En el libro mencionas una carta de Goya donde escribe que la pintura es “la más cercana a lo divino de todas las artes” porque “no hay reglas, ni se puede enseñar con fórmulas”. ¿Estás de acuerdo? ¿Crees que la ilustración se asemeja a la pintura también en ese aspecto?
Es una preciosidad esa carta, la escribe a la Real Academia de Bellas Artes de San Fernando, y expone que por mucha técnica que se enseñe, hay algo en la pintura que queda fuera de ese proceso, que no se puede controlar. Nunca sabes qué obra te va a quedar mejor, puedes echar horas y horas a algo que no consigues cuadrar, y de repente otro sale perfecto a la primera. Esto le pasa a cualquiera, en pintura o ilustración, pero me encanta oírlo de Goya porque él no es un técnico preciosista y se nota. Hay cuadros suyos que se ve que no le gustan ni a él, y luego de repente un dibujito a tinta viene con toda la carga de profundidad y frescura y te deja boquiabierta.
Para acabar, si pudieras hacer otro cuaderno de cualquier museo en el mundo, donde te dieran acceso privilegiado como en el Prado, ¿cuál elegirías y por qué?

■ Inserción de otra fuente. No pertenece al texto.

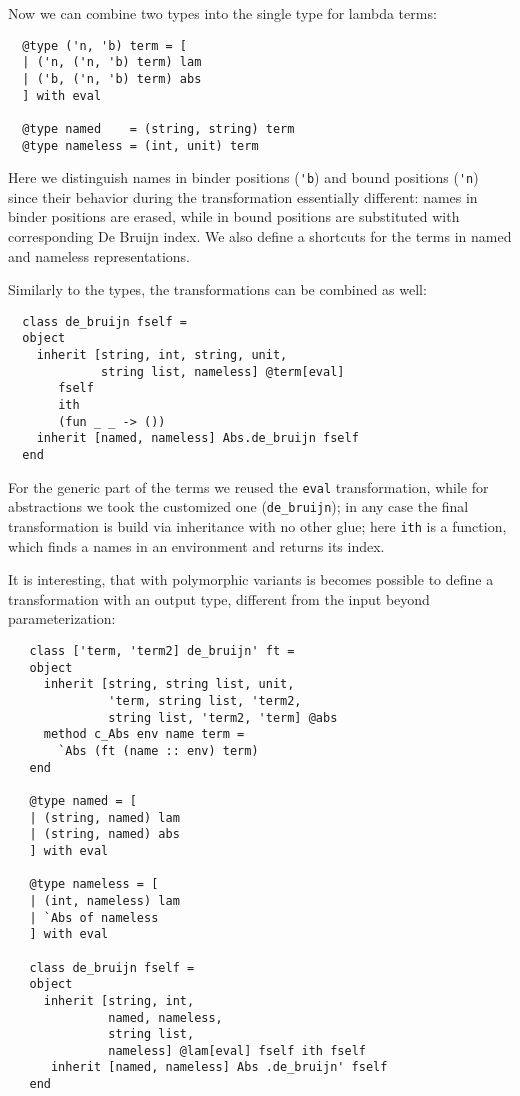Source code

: \documentclass[twocolumn,8pt]{extarticle}
\newcommand{\cd}[1]{\texttt{#1}}
\begin{document}
Now we can combine two types into the single type for lambda terms:

\begin{lstlisting}
  @type ('n, 'b) term = [
  | ('n, ('n, 'b) term) lam
  | ('b, ('n, 'b) term) abs
  ] with eval

  @type named    = (string, string) term
  @type nameless = (int, unit) term
\end{lstlisting}

Here we distinguish names in binder positions (\lstinline{'b}) and bound positions (\lstinline{'n}) since their behavior during the
transformation essentially different: names in binder positions are erased, while in bound positions are substituted with corresponding
De Bruijn index. We also define a shortcuts for the terms in named and nameless representations.

Similarly to the types, the transformations can be combined as well:

\begin{lstlisting}
  class de_bruijn fself =
  object
    inherit [string, int, string, unit,
             string list, nameless] @term[eval]
       fself
       ith
       (fun _ _ -> ())
    inherit [named, nameless] Abs.de_bruijn fself
  end
\end{lstlisting}

For the generic part of the terms we reused the \cd{eval} transformation, while for abstractions we took the customized one (\lstinline{de_bruijn}); in
any case the final transformation is build via inheritance with no other glue; here \lstinline{ith} is a function, which finds a names in an
environment and returns its index.

It is interesting, that with polymorphic variants is becomes possible to define a transformation with an output type, different from the input
beyond parameterization:

\begin{lstlisting}
   class ['term, 'term2] de_bruijn' ft =
   object
     inherit [string, string list, unit,
              'term, string list, 'term2,
              string list, 'term2, 'term] @abs
     method c_Abs env name term =
       `Abs (ft (name :: env) term) 
   end
     
   @type named = [
   | (string, named) lam
   | (string, named) abs
   ] with eval
                     
   @type nameless = [
   | (int, nameless) lam
   | `Abs of nameless
   ] with eval

   class de_bruijn fself =
   object
     inherit [string, int,
              named, nameless,
              string list,
              nameless] @lam[eval] fself ith fself
      inherit [named, nameless] Abs .de_bruijn' fself 
   end
\end{lstlisting}
\end{document}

Tendría que ser la National Gallery de Londres, porque es en cierto sentido el polo opuesto del Prado: es una colección enciclopédica donde se puede ver desde primitivos italianos a Van Gogh. La historia del arte de Gombrich, que leía y releía cuando estudiaba Bellas Artes en Sevilla, se basa en esa colección, también lo veo muy mío. En esa época no vivía en Madrid y no conocía bien el Prado, así que me conocía casi mejor esa colección. Ahí está el que es ‘mi cuadro favorito’, si es que tal cosa pueda existir, y pudiera estar fuera del Prado, pero si tengo que decir uno siempre digo ese: La batalla de San Romano, de Paolo Uccello.